Publication depuis 2020 :
(1)        Mortier E, Jacquiod S, Jouve L, Martin-Laurent F, Recorbet G, Olivier Lamotte O. (2023). Micropropagated walnut dependency on phosphate fertilization and arbuscular mycorrhiza for growth, nutrition and quality differ between rootstocks both after acclimatization and post-acclimatization Sci.

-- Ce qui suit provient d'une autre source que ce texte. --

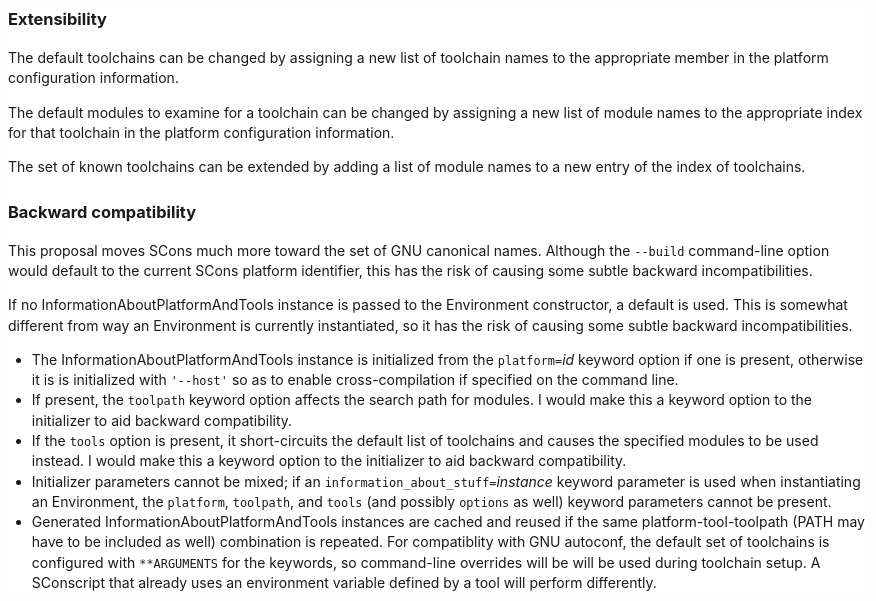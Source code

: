 ### Extensibility

The default toolchains can be changed by assigning a new list of toolchain names to the appropriate member in the platform configuration information. 

The default modules to examine for a toolchain can be changed by assigning a new list of module names to the appropriate index for that toolchain in the platform configuration information. 

The set of known toolchains can be extended by adding a list of module names to a new entry of the index of toolchains. 


### Backward compatibility

This proposal moves SCons much more toward the set of GNU canonical names.  Although the `--build` command-line option would default to the current SCons platform identifier, this has the risk of causing some subtle backward incompatibilities. 

If no InformationAboutPlatformAndTools instance is passed to the Environment constructor, a default is used.  This is somewhat different from way an Environment is currently instantiated, so it has the risk of causing some subtle backward incompatibilities. 

* The InformationAboutPlatformAndTools instance is initialized from the `platform=`_id_ keyword option if one is present, otherwise it is is initialized with `'--host'` so as to enable cross-compilation if specified on the command line. 
* If present, the `toolpath` keyword option affects the search path for modules.  I would make this a keyword option to the initializer to aid backward compatibility. 
* If the `tools` option is present, it short-circuits the default list of toolchains and causes the specified modules to be used instead.  I would make this a keyword option to the initializer to aid backward compatibility. 
* Initializer parameters cannot be mixed; if an `information_about_stuff=`_instance_ keyword parameter is used when instantiating an Environment, the `platform`, `toolpath`, and `tools` (and possibly `options` as well) keyword parameters cannot be present. 
* Generated InformationAboutPlatformAndTools instances are cached and reused if the same platform-tool-toolpath (PATH may have to be included as well) combination is repeated. 
For compatiblity with GNU autoconf, the default set of toolchains is configured with `**ARGUMENTS` for the keywords, so command-line overrides will be will be used during toolchain setup.  A SConscript that already uses an environment variable defined by a tool will perform differently. 
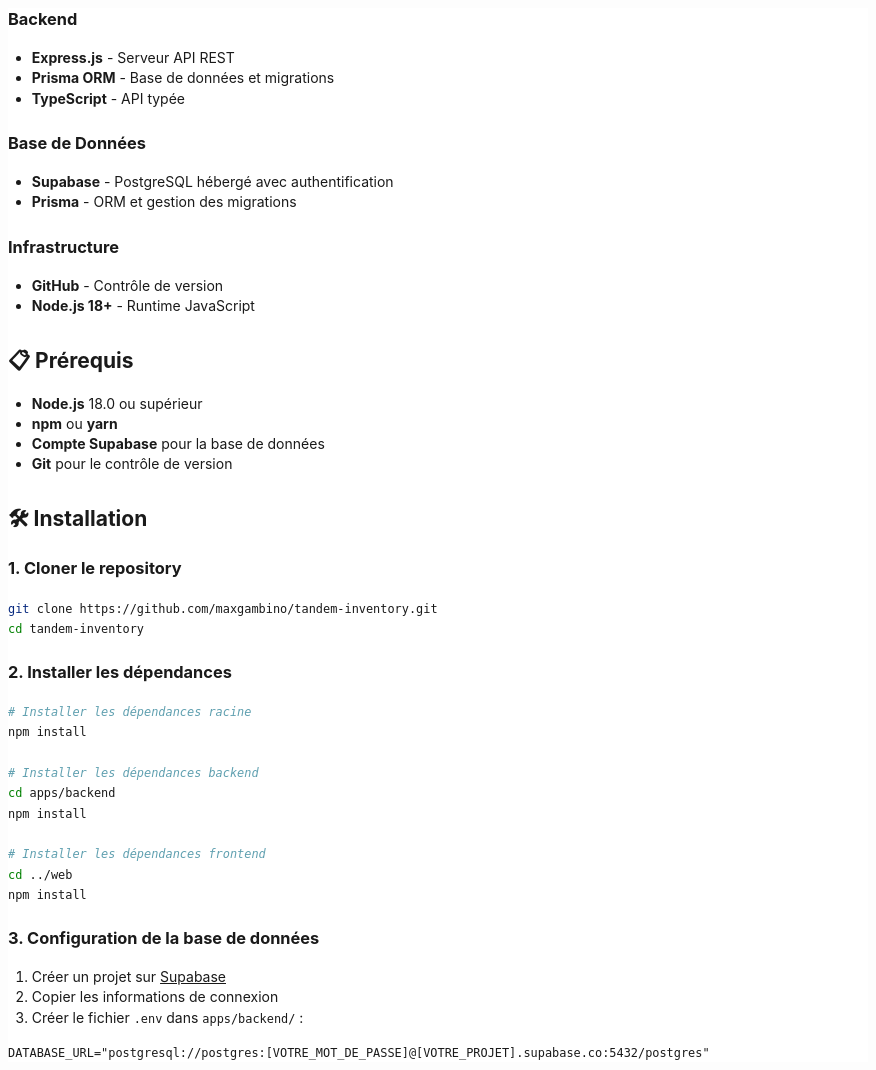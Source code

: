 ### Backend
- **Express.js** - Serveur API REST
- **Prisma ORM** - Base de données et migrations
- **TypeScript** - API typée

### Base de Données
- **Supabase** - PostgreSQL hébergé avec authentification
- **Prisma** - ORM et gestion des migrations

### Infrastructure
- **GitHub** - Contrôle de version
- **Node.js 18+** - Runtime JavaScript

## 📋 Prérequis

- **Node.js** 18.0 ou supérieur
- **npm** ou **yarn**
- **Compte Supabase** pour la base de données
- **Git** pour le contrôle de version

## 🛠️ Installation

### 1. Cloner le repository

```bash
git clone https://github.com/maxgambino/tandem-inventory.git
cd tandem-inventory
```

### 2. Installer les dépendances

```bash
# Installer les dépendances racine
npm install

# Installer les dépendances backend
cd apps/backend
npm install

# Installer les dépendances frontend
cd ../web
npm install
```

### 3. Configuration de la base de données

1. Créer un projet sur [Supabase](https://supabase.com)
2. Copier les informations de connexion
3. Créer le fichier `.env` dans `apps/backend/` :

```env
DATABASE_URL="postgresql://postgres:[VOTRE_MOT_DE_PASSE]@[VOTRE_PROJET].supabase.co:5432/postgres"
```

Hortic.318: 112081.
(2)        Kalachova T, Jindřichová B, Burketová L, Monard C, Blouin M, Jacquiod S, Ruelland E, Puga-Freitas R. (2023). Controlled natural selection of soil microbiome through plant-soil feedback confers resistance to a foliar pathogen. Plant Soil. https://doi.org/10.1007/s11104-022-05597-w
(3)        Jacquiod S, Spor A, Wei S, Munkager V, Bru D, Sørensen JS, Salon C, Philippot L, Blouin M. (2022). Artificial selection of stable rhizosphere microbiota leads to heritable plant phenotype changes. Ecol. Lett. 25: 189-201.
(4)        Jacquiod S, Raynaud T, Pimet E, Ducourtieux C, Casieri L, Wipf D and Blouin M. (2022). Wheat Rhizosphere Microbiota Respond to Changes in Plant Genotype, Chemical Inputs, and Plant Phenotypic Plasticity. Front Ecol Evol. 10:903008. doi: 10.3389/fevo.2022.903008.
(5)        Jacquiod S*, Wei S*, Philippot L, Blouin M, Sørensen JS. (2021). Spatial analysis of the root system coupled to microbial community inoculation shed light on rhizosphere bacterial community assembly. Biol Fertil Soils. 57:973–989.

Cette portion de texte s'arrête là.